Markets liberalization means the process of removing government control and allowing access to markets to private companies. It’s a preliminary condition for cross-borders integration, which is a much more complex process. It stems from the strategic behavior of country partners who envision borders as resources. So, the process can be constructed on the basis of a common interest to prospect mutual benefits, beyond the asymmetry of capacities. Thus, it’s more than a reciprocal opening of markets, modulo a free movement of goods, capital and ultimately of people, as it’s commonly presented.

Promoted under the name of Free Trade treaties, cross-borders integrations have multiplied all over the world and in Africa particularly, where there are more than ten regional blocs (AfCFTA, ECOWAS, COMESA, AMU…), without really proving their benefits.
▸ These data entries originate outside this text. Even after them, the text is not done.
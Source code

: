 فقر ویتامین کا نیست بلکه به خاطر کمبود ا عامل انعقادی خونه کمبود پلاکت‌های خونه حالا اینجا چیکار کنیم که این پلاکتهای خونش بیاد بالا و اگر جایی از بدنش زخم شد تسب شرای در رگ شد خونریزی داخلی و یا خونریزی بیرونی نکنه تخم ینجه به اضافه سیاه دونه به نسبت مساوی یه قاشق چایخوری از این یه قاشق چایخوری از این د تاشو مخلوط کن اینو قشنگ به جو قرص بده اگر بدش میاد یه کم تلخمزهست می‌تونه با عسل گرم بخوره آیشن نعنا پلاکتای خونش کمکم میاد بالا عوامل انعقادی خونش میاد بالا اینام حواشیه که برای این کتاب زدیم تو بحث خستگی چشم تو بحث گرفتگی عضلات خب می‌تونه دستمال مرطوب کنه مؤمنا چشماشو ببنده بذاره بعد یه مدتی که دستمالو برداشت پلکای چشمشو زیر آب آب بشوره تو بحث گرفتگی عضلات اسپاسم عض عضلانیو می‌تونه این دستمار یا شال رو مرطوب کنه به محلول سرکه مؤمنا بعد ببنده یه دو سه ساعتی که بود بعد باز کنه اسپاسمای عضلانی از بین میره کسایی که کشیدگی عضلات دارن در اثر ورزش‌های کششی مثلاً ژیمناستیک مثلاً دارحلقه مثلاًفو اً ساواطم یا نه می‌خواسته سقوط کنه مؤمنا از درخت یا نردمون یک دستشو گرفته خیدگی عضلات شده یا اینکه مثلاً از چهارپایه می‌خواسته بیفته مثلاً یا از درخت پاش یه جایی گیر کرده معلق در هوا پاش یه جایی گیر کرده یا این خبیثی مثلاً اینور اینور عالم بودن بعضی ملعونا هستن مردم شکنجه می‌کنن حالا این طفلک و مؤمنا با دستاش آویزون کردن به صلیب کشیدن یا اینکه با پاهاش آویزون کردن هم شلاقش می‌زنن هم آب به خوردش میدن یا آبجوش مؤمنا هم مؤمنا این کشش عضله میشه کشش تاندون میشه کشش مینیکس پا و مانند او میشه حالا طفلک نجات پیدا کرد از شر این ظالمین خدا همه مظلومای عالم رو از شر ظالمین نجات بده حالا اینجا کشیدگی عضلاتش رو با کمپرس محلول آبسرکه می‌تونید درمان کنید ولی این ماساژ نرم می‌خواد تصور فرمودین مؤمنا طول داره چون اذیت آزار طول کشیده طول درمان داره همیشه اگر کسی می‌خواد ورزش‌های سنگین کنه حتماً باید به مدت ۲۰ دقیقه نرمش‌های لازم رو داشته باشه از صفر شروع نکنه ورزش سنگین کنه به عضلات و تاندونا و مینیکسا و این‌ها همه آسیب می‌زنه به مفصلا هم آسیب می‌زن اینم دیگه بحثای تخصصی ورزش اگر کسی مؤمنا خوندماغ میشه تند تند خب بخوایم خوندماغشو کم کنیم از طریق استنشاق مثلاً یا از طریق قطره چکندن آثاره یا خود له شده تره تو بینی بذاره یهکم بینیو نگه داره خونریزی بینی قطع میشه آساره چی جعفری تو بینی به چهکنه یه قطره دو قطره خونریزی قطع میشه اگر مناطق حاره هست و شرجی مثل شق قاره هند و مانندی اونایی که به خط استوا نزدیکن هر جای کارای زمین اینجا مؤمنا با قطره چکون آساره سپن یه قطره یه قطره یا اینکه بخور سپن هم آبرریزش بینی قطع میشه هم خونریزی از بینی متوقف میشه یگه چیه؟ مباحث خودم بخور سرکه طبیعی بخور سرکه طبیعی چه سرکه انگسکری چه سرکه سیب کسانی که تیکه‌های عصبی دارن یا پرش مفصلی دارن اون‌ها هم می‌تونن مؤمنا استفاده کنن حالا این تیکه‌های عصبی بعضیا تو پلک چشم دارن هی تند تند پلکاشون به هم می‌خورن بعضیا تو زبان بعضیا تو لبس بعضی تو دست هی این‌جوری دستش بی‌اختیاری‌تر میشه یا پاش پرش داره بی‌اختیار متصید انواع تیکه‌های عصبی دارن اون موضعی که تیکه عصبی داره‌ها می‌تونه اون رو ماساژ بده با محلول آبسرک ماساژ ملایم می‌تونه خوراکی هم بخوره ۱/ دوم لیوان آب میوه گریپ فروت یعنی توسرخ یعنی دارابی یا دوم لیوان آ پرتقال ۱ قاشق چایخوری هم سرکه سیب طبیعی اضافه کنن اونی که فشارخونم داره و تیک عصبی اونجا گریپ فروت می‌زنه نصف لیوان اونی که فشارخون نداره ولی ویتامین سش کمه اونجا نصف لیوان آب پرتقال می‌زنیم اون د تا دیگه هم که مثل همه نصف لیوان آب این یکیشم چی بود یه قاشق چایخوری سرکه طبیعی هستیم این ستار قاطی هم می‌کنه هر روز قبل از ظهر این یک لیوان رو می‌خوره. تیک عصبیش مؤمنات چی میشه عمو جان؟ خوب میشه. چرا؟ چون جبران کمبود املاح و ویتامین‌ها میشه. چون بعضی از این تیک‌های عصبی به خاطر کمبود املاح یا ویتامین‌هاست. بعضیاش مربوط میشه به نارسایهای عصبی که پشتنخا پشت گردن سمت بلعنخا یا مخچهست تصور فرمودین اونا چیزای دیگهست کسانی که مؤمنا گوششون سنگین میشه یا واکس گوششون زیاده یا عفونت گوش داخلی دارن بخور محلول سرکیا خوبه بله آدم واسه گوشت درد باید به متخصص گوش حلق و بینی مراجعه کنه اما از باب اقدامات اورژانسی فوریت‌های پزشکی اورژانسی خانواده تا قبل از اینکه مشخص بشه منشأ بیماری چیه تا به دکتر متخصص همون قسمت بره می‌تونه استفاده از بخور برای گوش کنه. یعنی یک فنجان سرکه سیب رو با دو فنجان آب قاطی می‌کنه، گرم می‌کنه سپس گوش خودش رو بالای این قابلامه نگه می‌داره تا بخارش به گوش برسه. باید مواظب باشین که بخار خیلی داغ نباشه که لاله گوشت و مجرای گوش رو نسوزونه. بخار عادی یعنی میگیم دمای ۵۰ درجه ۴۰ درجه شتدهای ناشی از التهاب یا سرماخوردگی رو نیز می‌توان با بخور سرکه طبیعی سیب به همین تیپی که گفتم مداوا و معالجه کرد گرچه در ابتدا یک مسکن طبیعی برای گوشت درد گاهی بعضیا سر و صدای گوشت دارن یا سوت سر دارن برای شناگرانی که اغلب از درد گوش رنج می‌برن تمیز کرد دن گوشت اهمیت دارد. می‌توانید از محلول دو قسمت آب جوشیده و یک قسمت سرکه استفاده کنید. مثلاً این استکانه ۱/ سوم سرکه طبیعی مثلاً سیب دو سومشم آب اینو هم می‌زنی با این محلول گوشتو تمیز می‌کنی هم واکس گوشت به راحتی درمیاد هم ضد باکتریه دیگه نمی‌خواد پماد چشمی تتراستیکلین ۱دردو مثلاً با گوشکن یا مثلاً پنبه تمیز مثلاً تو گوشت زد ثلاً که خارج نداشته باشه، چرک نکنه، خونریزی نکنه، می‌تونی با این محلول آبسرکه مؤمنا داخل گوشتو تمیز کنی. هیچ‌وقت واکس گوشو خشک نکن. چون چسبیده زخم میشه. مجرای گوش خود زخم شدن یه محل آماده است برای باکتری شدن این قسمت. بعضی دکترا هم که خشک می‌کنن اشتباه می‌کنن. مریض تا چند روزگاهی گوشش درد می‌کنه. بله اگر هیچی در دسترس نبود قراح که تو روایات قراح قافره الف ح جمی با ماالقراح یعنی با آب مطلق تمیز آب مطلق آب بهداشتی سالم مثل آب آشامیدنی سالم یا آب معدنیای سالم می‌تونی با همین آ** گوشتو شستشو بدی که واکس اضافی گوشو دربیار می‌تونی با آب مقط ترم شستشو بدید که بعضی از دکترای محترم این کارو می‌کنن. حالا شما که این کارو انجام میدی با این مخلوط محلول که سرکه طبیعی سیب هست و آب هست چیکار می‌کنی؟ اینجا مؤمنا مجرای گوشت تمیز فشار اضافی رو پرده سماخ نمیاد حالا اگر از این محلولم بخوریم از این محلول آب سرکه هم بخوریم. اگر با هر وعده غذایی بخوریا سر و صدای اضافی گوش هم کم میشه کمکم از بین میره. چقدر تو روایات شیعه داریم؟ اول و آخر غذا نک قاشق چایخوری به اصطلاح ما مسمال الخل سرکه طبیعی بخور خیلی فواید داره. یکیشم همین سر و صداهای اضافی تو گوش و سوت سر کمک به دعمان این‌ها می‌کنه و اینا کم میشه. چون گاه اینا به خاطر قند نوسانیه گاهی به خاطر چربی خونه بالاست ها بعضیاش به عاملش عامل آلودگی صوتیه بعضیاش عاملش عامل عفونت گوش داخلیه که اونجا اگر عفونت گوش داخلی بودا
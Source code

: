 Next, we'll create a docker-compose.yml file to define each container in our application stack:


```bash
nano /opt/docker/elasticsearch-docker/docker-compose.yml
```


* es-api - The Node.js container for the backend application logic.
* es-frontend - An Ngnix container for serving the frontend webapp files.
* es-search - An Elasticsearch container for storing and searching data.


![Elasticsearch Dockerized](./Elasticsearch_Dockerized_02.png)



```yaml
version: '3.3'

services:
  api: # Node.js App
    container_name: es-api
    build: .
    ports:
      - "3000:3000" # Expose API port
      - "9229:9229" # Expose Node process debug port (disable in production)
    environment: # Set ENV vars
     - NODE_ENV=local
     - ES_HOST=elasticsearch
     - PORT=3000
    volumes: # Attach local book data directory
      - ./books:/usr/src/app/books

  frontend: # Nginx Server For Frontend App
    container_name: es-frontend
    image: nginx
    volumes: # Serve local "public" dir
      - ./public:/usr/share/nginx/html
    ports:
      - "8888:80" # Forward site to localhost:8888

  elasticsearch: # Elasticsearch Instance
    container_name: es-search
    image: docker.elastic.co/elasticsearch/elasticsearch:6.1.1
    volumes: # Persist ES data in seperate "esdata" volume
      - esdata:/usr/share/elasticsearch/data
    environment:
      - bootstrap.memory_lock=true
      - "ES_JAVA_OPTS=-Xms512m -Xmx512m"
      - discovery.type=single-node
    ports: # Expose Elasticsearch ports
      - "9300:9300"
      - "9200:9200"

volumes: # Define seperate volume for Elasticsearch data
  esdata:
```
An alternative model is induced by the ‘Belt & Road Initiative’ (BRI). Initiated by China in 2013, it is spreading very quickly as an effective instrument of international cooperation for trades and economic development. Less legally binding, it is faster to implement in the frame of bilateral agreements. So, China is offering to its countries partners the possibility to help them to carry out their own investment projects, in case there is an alignment with the BRI roadmap. The instrument also offers managing and financing options from the planning stage to the operating phase of the projects. Very active in the area of international tendering, China is also mandated for 9036 PPP projects totaling US$ 1970 billion.

With its dream to rebuild the legendary Silk Road, China has allied over a hundred partners countries that already endorsed it, including 38 in Africa. Presented as the largest project of the XXI° century, it aims to open routes and corridors to foster global economic development through trades and investments.

For many reasons, Africa is considered as the last frontier. It’s also the only continent with 4 maritime facades. The Mediterranean in the North, the Atlantic Ocean in the West, the Red Sea and the Indian Ocean in the East. Which gives it an unequaled geostrategic place. The continent presents another singularity. A 5th great sea, inland and dry this time, which is not open to navigation. It covers 8.5 million square kilometers (about the size of China) and spreads over 5000 km from East to West of the African continent; This sea is called the Sahara.

This vast territory does not exist as a separate entity, it is spread over a dozen neighboring countries. The Sahara, as inland sand sea is neglected by governments and serves to some extent as a rear base for smugglers, armed factions and other terrorists, who regularly make it their scene of war and looting.

In fact, the fate of Africa is largely playing out around this inland sea, wrongly perceived as a barren and unwelcoming area, while it contains, not only the keys to reading the history of Humanity, but also infinite resources that are likely to feed all Africans.

With scientific progress, it is now possible to cheaply exploit the sun to produce renewable energy, and to extract water from the ambient air, or to look for it in depth and to purify it. Biotechnological advances also make it possible to fertilize the desert and to farm arid zones. Not to mention the ancient architecture techniques to be rehabilitated to build up Saharan cities underground in respect of the Bio-ecosystem.